The decision, announced Feb. 27 in New York, means both a homecoming for Libeskind and the weaving together of themes that wind through much of his work: openness, contrast of dark and light, the interplay of memory and dreams for the future.

While Libeskind's Jewish Museum in Berlin is a sprawling zigzag that hugs the earth, his main tower in Manhattan would soar toward the heavens.

Yet the two designs have something in common: Both contain elements of sadness and hope.

"I have learned many things" through working in Berlin, including that "one has to believe the future holds something better than the past," Libeskind, 57, said.

Like his Jewish Museum, which contains a space for meditation on the destruction of European Jewry, the design for lower Manhattan includes a memorial at the original foundation of the World Trade Center, where some 2,800 people were killed.

Relatives of some victims already have said they appreciate the fact that Libeskind did not want to build over the pit.
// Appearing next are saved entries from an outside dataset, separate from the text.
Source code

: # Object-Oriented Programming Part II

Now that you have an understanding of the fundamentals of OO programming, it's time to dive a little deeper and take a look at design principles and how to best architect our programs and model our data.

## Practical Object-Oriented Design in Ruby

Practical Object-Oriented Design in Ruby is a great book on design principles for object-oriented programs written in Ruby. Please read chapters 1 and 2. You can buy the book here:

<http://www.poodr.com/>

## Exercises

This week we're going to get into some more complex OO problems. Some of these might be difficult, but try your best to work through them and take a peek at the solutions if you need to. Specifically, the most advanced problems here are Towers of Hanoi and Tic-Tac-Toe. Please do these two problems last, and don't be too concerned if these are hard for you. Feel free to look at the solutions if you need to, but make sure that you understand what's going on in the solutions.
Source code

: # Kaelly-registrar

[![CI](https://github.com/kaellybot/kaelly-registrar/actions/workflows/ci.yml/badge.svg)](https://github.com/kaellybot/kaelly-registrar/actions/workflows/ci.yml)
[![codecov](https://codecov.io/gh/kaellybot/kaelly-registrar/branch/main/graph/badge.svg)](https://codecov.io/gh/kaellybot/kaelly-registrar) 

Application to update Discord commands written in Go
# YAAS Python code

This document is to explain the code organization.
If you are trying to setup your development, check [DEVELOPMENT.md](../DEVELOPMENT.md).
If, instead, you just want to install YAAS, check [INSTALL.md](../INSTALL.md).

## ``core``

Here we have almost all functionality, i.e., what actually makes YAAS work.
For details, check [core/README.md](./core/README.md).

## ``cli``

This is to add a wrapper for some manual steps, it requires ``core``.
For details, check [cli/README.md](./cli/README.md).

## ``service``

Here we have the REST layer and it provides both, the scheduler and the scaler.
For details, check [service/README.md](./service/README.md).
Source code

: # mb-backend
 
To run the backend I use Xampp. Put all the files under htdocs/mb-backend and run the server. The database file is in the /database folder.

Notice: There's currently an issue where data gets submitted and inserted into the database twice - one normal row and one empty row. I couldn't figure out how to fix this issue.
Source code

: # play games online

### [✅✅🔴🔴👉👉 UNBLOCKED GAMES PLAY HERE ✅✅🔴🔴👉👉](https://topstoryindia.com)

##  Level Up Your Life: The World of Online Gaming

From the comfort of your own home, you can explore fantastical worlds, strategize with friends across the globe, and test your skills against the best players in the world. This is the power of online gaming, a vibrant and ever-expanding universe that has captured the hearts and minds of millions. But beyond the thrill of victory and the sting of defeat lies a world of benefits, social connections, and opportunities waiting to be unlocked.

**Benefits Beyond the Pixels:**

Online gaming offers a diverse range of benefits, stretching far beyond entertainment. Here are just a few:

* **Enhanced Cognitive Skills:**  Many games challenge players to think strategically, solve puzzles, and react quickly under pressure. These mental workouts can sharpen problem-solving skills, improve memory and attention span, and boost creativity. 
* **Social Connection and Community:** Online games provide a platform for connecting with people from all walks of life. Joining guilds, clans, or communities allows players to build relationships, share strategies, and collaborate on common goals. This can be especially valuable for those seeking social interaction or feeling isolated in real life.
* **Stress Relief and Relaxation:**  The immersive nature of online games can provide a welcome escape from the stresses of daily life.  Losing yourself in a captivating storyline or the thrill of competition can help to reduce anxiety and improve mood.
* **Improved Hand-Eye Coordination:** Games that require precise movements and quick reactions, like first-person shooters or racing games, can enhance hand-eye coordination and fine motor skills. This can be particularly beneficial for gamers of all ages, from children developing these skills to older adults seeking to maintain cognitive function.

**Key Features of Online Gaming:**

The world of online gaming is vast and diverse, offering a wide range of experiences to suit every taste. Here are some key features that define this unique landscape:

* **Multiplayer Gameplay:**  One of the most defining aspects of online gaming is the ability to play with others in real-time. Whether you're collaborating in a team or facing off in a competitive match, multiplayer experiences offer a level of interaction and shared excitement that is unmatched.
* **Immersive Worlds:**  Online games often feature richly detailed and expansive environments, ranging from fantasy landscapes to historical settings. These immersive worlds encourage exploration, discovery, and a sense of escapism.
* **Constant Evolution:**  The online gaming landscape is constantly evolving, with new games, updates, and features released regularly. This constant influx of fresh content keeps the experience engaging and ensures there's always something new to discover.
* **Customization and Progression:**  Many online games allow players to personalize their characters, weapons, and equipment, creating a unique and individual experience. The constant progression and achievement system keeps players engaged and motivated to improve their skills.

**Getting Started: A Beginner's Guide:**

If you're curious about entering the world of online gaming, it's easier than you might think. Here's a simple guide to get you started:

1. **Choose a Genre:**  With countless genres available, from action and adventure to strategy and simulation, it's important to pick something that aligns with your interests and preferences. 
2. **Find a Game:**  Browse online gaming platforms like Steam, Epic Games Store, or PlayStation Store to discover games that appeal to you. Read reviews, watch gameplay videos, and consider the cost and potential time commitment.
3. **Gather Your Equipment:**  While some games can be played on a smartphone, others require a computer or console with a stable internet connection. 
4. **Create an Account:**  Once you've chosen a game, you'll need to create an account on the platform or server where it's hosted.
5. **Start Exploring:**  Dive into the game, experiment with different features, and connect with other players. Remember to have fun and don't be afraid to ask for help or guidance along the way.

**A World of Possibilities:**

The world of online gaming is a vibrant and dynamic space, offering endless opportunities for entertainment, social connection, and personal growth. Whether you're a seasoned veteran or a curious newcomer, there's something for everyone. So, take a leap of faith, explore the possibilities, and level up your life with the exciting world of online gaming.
Libeskind was born in Poland in 1946 to two Holocaust survivors. He became an American citizen in 1965, and studied music in Israel and New York.

He was described as a musical genius but ultimately decided to study architecture, earning degrees in 1970 from New York City's Cooper Union for the Advancement of Science and Art and in 1972 from the School of Comparative Studies at Essex University in England.

Libeskind and his wife, Nina, moved to Berlin with their three children in 1989, after Libeskind won the competition to design the city's Jewish Museum.

It was his first contract, but his first completed building was the Felix Nussbaum Haus, a museum that opened in Osnabrick, Germany, in July 1998. His Imperial War Museum in North Manchester, England, opened in July 2002.

He designed a new home for the Jewish Museum San Francisco, but financial problems have put that project on hold.

The Jewish Museum, the work for which he is most famous, was completed in 1999. Its unique design drew hundreds of thousands of visitors even while the building was still empty.

The museum was to open to the public on Sept. 11, 2001, but the event was postponed two days because of the tragic events in the United States.

"When the attacks happened, I felt personally attacked," Libeskind said in a telephone interview from his Berlin office. "My brother-in-law worked for 30 years in that tower. He had just retired," and so escaped the fate of thousands of others.

Working on the Berlin museum "prepared me to compete for the project in New York," Libeskind said. "I believe the memory of what happened" in New York "is an eternal part of the place and has to be seriously addressed. And it is so important to also have something that soars."

Libeskind's museum has changed Berlin: One of Germany's most visited institutions, its exhibits on nearly 2,000 years of German Jewish life are expecting their 1 millionth visitor, according to Eva Soederman, press spokesperson for the Jewish Museum.

Berlin also changed the Libeskind family — in particular, his daughter Rachel, who became a bat mitzvah here one day before the gala opening of her father's building.

Speaking to the Oranienburgerstrasse congregation that morning, Rachel said the history around every corner in Berlin had affected her self-awareness as a Jew.

"I am the most religious member of the family," she said.

"That still is true," her father said with a laugh. "And she will bring that to New York, a city that has a vital and deeply rooted Jewish community. That is one of the reasons I am happy we are going there.''

Toby Axelrod

Toby Axelrod is JTA’s correspondent for Germany, Switzerland and Austria. A former assistant director of the American Jewish Committee’s Berlin office, she has also worked as staff writer and editor at the New York Jewish Week and published books on Holocaust history for teenagers.